• _WHAT IS NEEDED_
Return only the lines of the listing below that run from the line with "Mà lại ảnh hưởng" through the line with "có thể an ủi.", both ends included, exactly as written.

• _SOURCE RECORDS_
== == ==
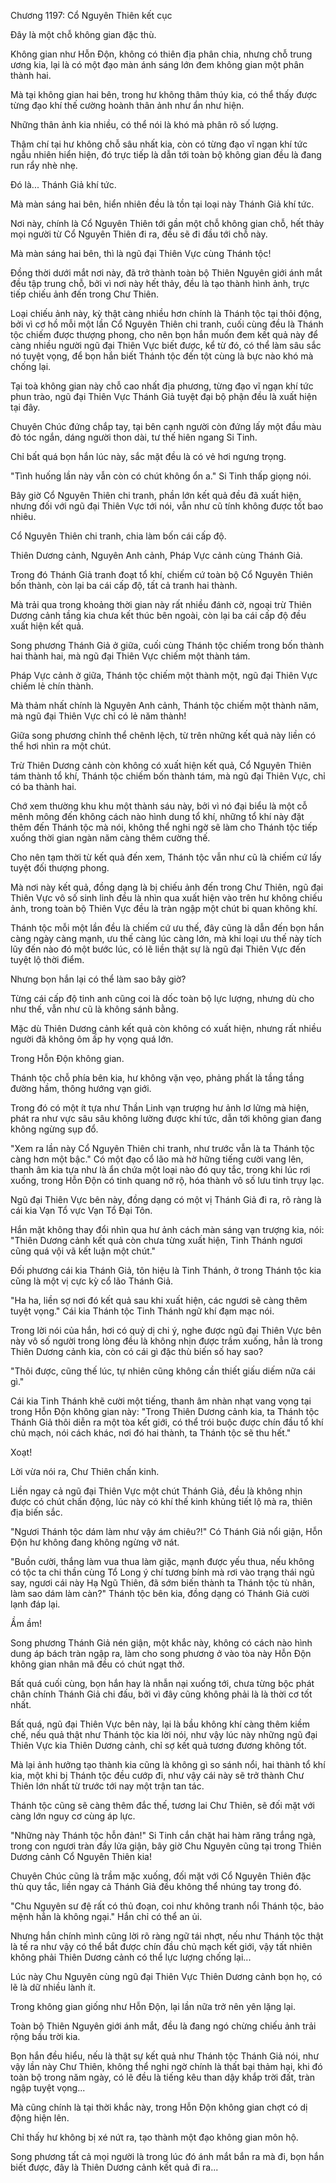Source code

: 




Chương 1197: Cổ Nguyên Thiên kết cục


Đây là một chỗ không gian đặc thù.

Không gian như Hỗn Độn, không có thiên địa phân chia, nhưng chỗ trung ương kia, lại là có một đạo màn ánh sáng lớn đem không gian một phân thành hai.

Mà tại không gian hai bên, trong hư không thâm thúy kia, có thể thấy được từng đạo khí thế cường hoành thân ảnh như ẩn như hiện.

Những thân ảnh kia nhiều, có thể nói là khó mà phân rõ số lượng.

Thậm chí tại hư không chỗ sâu nhất kia, còn có từng đạo vĩ ngạn khí tức ngẫu nhiên hiển hiện, đó trực tiếp là dẫn tới toàn bộ không gian đều là đang run rẩy nhè nhẹ.

Đó là... Thánh Giả khí tức.

Mà màn sáng hai bên, hiển nhiên đều là tồn tại loại này Thánh Giả khí tức.

Nơi này, chính là Cổ Nguyên Thiên tới gần một chỗ không gian chỗ, hết thảy mọi người từ Cổ Nguyên Thiên đi ra, đều sẽ đi đầu tới chỗ này.

Mà màn sáng hai bên, thì là ngũ đại Thiên Vực cùng Thánh tộc!

Đồng thời dưới mắt nơi này, đã trở thành toàn bộ Thiên Nguyên giới ánh mắt đều tập trung chỗ, bởi vì nơi này hết thảy, đều là tạo thành hình ảnh, trực tiếp chiếu ảnh đến trong Chư Thiên.

Loại chiếu ảnh này, kỳ thật càng nhiều hơn chính là Thánh tộc tại thôi động, bởi vì cơ hồ mỗi một lần Cổ Nguyên Thiên chi tranh, cuối cùng đều là Thánh tộc chiếm được thượng phong, cho nên bọn hắn muốn đem kết quả này để càng nhiều người ngũ đại Thiên Vực biết được, kể từ đó, có thể làm sâu sắc nó tuyệt vọng, để bọn hắn biết Thánh tộc đến tột cùng là bực nào khó mà chống lại.

Tại toà không gian này chỗ cao nhất địa phương, từng đạo vĩ ngạn khí tức phun trào, ngũ đại Thiên Vực Thánh Giả tuyệt đại bộ phận đều là xuất hiện tại đây.

Chuyên Chúc đứng chắp tay, tại bên cạnh người còn đứng lấy một đầu màu đỏ tóc ngắn, dáng người thon dài, tư thế hiên ngang Si Tinh.

Chỉ bất quá bọn hắn lúc này, sắc mặt đều là có vẻ hơi ngưng trọng.

"Tình huống lần này vẫn còn có chút không ổn a." Si Tinh thấp giọng nói.

Bây giờ Cổ Nguyên Thiên chi tranh, phần lớn kết quả đều đã xuất hiện, nhưng đối với ngũ đại Thiên Vực tới nói, vẫn như cũ tính không được tốt bao nhiêu.

Cổ Nguyên Thiên chi tranh, chia làm bốn cái cấp độ.

Thiên Dương cảnh, Nguyên Anh cảnh, Pháp Vực cảnh cùng Thánh Giả.

Trong đó Thánh Giả tranh đoạt tổ khí, chiếm cứ toàn bộ Cổ Nguyên Thiên bốn thành, còn lại ba cái cấp độ, tất cả tranh hai thành.

Mà trải qua trong khoảng thời gian này rất nhiều đánh cờ, ngoại trừ Thiên Dương cảnh tầng kia chưa kết thúc bên ngoài, còn lại ba cái cấp độ đều xuất hiện kết quả.

Song phương Thánh Giả ở giữa, cuối cùng Thánh tộc chiếm trong bốn thành hai thành hai, mà ngũ đại Thiên Vực chiếm một thành tám.

Pháp Vực cảnh ở giữa, Thánh tộc chiếm một thành một, ngũ đại Thiên Vực chiếm lẻ chín thành.

Mà thảm nhất chính là Nguyên Anh cảnh, Thánh tộc chiếm một thành năm, mà ngũ đại Thiên Vực chỉ có lẻ năm thành!

Giữa song phương chỉnh thể chênh lệch, từ trên những kết quả này liền có thể hơi nhìn ra một chút.

Trừ Thiên Dương cảnh còn không có xuất hiện kết quả, Cổ Nguyên Thiên tám thành tổ khí, Thánh tộc chiếm bốn thành tám, mà ngũ đại Thiên Vực, chỉ có ba thành hai.

Chớ xem thường khu khu một thành sáu này, bởi vì nó đại biểu là một cỗ mênh mông đến không cách nào hình dung tổ khí, những tổ khí này đặt thêm đến Thánh tộc mà nói, không thể nghi ngờ sẽ làm cho Thánh tộc tiếp xuống thời gian ngàn năm càng thêm cường thế.

Cho nên tạm thời từ kết quả đến xem, Thánh tộc vẫn như cũ là chiếm cứ lấy tuyệt đối thượng phong.

Mà nơi này kết quả, đồng dạng là bị chiếu ảnh đến trong Chư Thiên, ngũ đại Thiên Vực vô số sinh linh đều là nhìn qua xuất hiện vào trên hư không chiếu ảnh, trong toàn bộ Thiên Vực đều là tràn ngập một chút bi quan không khí.

Thánh tộc mỗi một lần đều là chiếm cứ ưu thế, đây cũng là dẫn đến bọn hắn càng ngày càng mạnh, ưu thế càng lúc càng lớn, mà khi loại ưu thế này tích lũy đến nào đó một bước lúc, có lẽ liền thật sự là ngũ đại Thiên Vực đến tuyệt lộ thời điểm.

Nhưng bọn hắn lại có thể làm sao bây giờ?

Từng cái cấp độ tinh anh cũng coi là dốc toàn bộ lực lượng, nhưng dù cho như thế, vẫn như cũ là không sánh bằng.

Mặc dù Thiên Dương cảnh kết quả còn không có xuất hiện, nhưng rất nhiều người đã không ôm ấp hy vọng quá lớn.

Trong Hỗn Độn không gian.

Thánh tộc chỗ phía bên kia, hư không vặn vẹo, phảng phất là tầng tầng đường hầm, thông hướng vạn giới.

Trong đó có một ít tựa như Thần Linh vạn trượng hư ảnh lơ lửng mà hiện, phát ra như vực sâu sâu không lường được khí tức, dẫn tới không gian đang không ngừng sụp đổ.

"Xem ra lần này Cổ Nguyên Thiên chi tranh, như trước vẫn là ta Thánh tộc càng hơn một bậc." Có một đạo cổ lão mà hờ hững tiếng cười vang lên, thanh âm kia tựa như là ẩn chứa một loại nào đó quy tắc, trong khi lúc rơi xuống, trong Hỗn Độn có tinh quang nở rộ, hóa thành vô số lưu tinh trụy lạc.

Ngũ đại Thiên Vực bên này, đồng dạng có một vị Thánh Giả đi ra, rõ ràng là cái kia Vạn Tổ vực Vạn Tổ Đại Tôn.

Hắn mặt không thay đổi nhìn qua hư ảnh cách màn sáng vạn trượng kia, nói: "Thiên Dương cảnh kết quả còn chưa từng xuất hiện, Tinh Thánh ngươi cũng quá vội vã kết luận một chút."

Đối phương cái kia Thánh Giả, tôn hiệu là Tinh Thánh, ở trong Thánh tộc kia cũng là một vị cực kỳ cổ lão Thánh Giả.

"Ha ha, liền sợ nơi đó kết quả sau khi xuất hiện, các ngươi sẽ càng thêm tuyệt vọng." Cái kia Thánh tộc Tinh Thánh ngữ khí đạm mạc nói.

Trong lời nói của hắn, hơi có quỷ dị chi ý, nghe được ngũ đại Thiên Vực bên này vô số người trong lòng đều là không nhịn được trầm xuống, hẳn là trong Thiên Dương cảnh kia, còn có cái gì đặc thù biến số hay sao?

"Thôi được, cũng thế lúc, tự nhiên cũng không cần thiết giấu diếm nữa cái gì."

Cái kia Tinh Thánh khẽ cười một tiếng, thanh âm nhàn nhạt vang vọng tại trong Hỗn Độn không gian này: "Trong Thiên Dương cảnh kia, ta Thánh tộc Thánh Giả thôi diễn ra một tòa kết giới, có thể trói buộc được chín đầu tổ khí chủ mạch, nói cách khác, nơi đó hai thành, ta Thánh tộc sẽ thu hết."

Xoạt!

Lời vừa nói ra, Chư Thiên chấn kinh.

Liền ngay cả ngũ đại Thiên Vực một chút Thánh Giả, đều là không nhịn được có chút chấn động, lúc này có khí thế kinh khủng tiết lộ mà ra, thiên địa biến sắc.

"Ngươi Thánh tộc dám làm như vậy ám chiêu?!" Có Thánh Giả nổi giận, Hỗn Độn hư không đang không ngừng vỡ nát.

"Buồn cười, thắng làm vua thua làm giặc, mạnh được yếu thua, nếu không có tộc ta chi thần cùng Tổ Long ý chí tương bính mà rơi vào trạng thái ngủ say, ngươi cái này Hạ Ngũ Thiên, đã sớm biến thành ta Thánh tộc tù nhân, làm sao dám làm càn?" Thánh tộc bên kia, đồng dạng có Thánh Giả cười lạnh đáp lại.

Ầm ầm!

Song phương Thánh Giả nén giận, một khắc này, không có cách nào hình dung áp bách tràn ngập ra, làm cho song phương ở vào tòa này Hỗn Độn không gian nhân mã đều có chút ngạt thở.

Bất quá cuối cùng, bọn hắn hay là nhẫn nại xuống tới, chưa từng bộc phát chân chính Thánh Giả chi đấu, bởi vì đây cũng không phải là là thời cơ tốt nhất.

Bất quá, ngũ đại Thiên Vực bên này, lại là bầu không khí càng thêm kiềm chế, nếu quả thật như Thánh tộc kia lời nói, như vậy lúc này những ngũ đại Thiên Vực kia Thiên Dương cảnh, chỉ sợ kết quả tương đương không tốt.

Mà lại ảnh hưởng tạo thành kia cũng là không gì so sánh nổi, hai thành tổ khí kia, một khi bị Thánh tộc đều cướp đi, như vậy cái này sẽ trở thành Chư Thiên lớn nhất từ trước tới nay một trận tan tác.

Thánh tộc cũng sẽ càng thêm đắc thế, tương lai Chư Thiên, sẽ đối mặt với càng lớn nguy cơ cùng áp lực.

"Những này Thánh tộc hỗn đản!" Si Tinh cắn chặt hai hàm răng trắng ngà, trong con ngươi tràn đầy lửa giận, bây giờ Chu Nguyên cũng tại trong Thiên Dương cảnh Cổ Nguyên Thiên kia!

Chuyên Chúc cũng là trầm mặc xuống, đối mặt với Cổ Nguyên Thiên đặc thù quy tắc, liền ngay cả Thánh Giả đều không thể nhúng tay trong đó.

"Chu Nguyên sư đệ rất có thủ đoạn, coi như không tranh nổi Thánh tộc, bảo mệnh hẳn là không ngại." Hắn chỉ có thể an ủi.

Nhưng hắn chính mình cũng lời rõ ràng ngữ tái nhợt, nếu như Thánh tộc thật là tế ra như vậy có thể bắt được chín đầu chủ mạch kết giới, vậy tất nhiên không phải Thiên Dương cảnh có thể lực lượng chống lại...

Lúc này Chu Nguyên cùng ngũ đại Thiên Vực Thiên Dương cảnh bọn họ, có lẽ là dữ nhiều lành ít.

Trong không gian giống như Hỗn Độn, lại lần nữa trở nên yên lặng lại.

Toàn bộ Thiên Nguyên giới ánh mắt, đều là đang ngó chừng chiếu ảnh trải rộng bầu trời kia.

Bọn hắn đều hiểu, nếu là thật sự kết quả như Thánh tộc Thánh Giả nói, như vậy lần này Chư Thiên, không thể nghi ngờ chính là thất bại thảm hại, khi đó toàn bộ trong năm ngày, có lẽ đều là tiếng kêu than dậy khắp trời đất, tràn ngập tuyệt vọng...

Mà cũng chính là tại thời khắc này, trong Hỗn Độn không gian chợt có dị động hiện lên.

Chỉ thấy hư không bị xé nứt ra, tạo thành một đạo không gian môn hộ.

Song phương tất cả mọi người là trong lúc đó ánh mắt bắn ra mà đi, bọn hắn biết được, đây là Thiên Dương cảnh kết quả đi ra...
== == ==
• _RESPONSE_
Mà lại ảnh hưởng tạo thành kia cũng là không gì so sánh nổi, hai thành tổ khí kia, một khi bị Thánh tộc đều cướp đi, như vậy cái này sẽ trở thành Chư Thiên lớn nhất từ trước tới nay một trận tan tác.

Thánh tộc cũng sẽ càng thêm đắc thế, tương lai Chư Thiên, sẽ đối mặt với càng lớn nguy cơ cùng áp lực.

"Những này Thánh tộc hỗn đản!" Si Tinh cắn chặt hai hàm răng trắng ngà, trong con ngươi tràn đầy lửa giận, bây giờ Chu Nguyên cũng tại trong Thiên Dương cảnh Cổ Nguyên Thiên kia!

Chuyên Chúc cũng là trầm mặc xuống, đối mặt với Cổ Nguyên Thiên đặc thù quy tắc, liền ngay cả Thánh Giả đều không thể nhúng tay trong đó.

"Chu Nguyên sư đệ rất có thủ đoạn, coi như không tranh nổi Thánh tộc, bảo mệnh hẳn là không ngại." Hắn chỉ có thể an ủi.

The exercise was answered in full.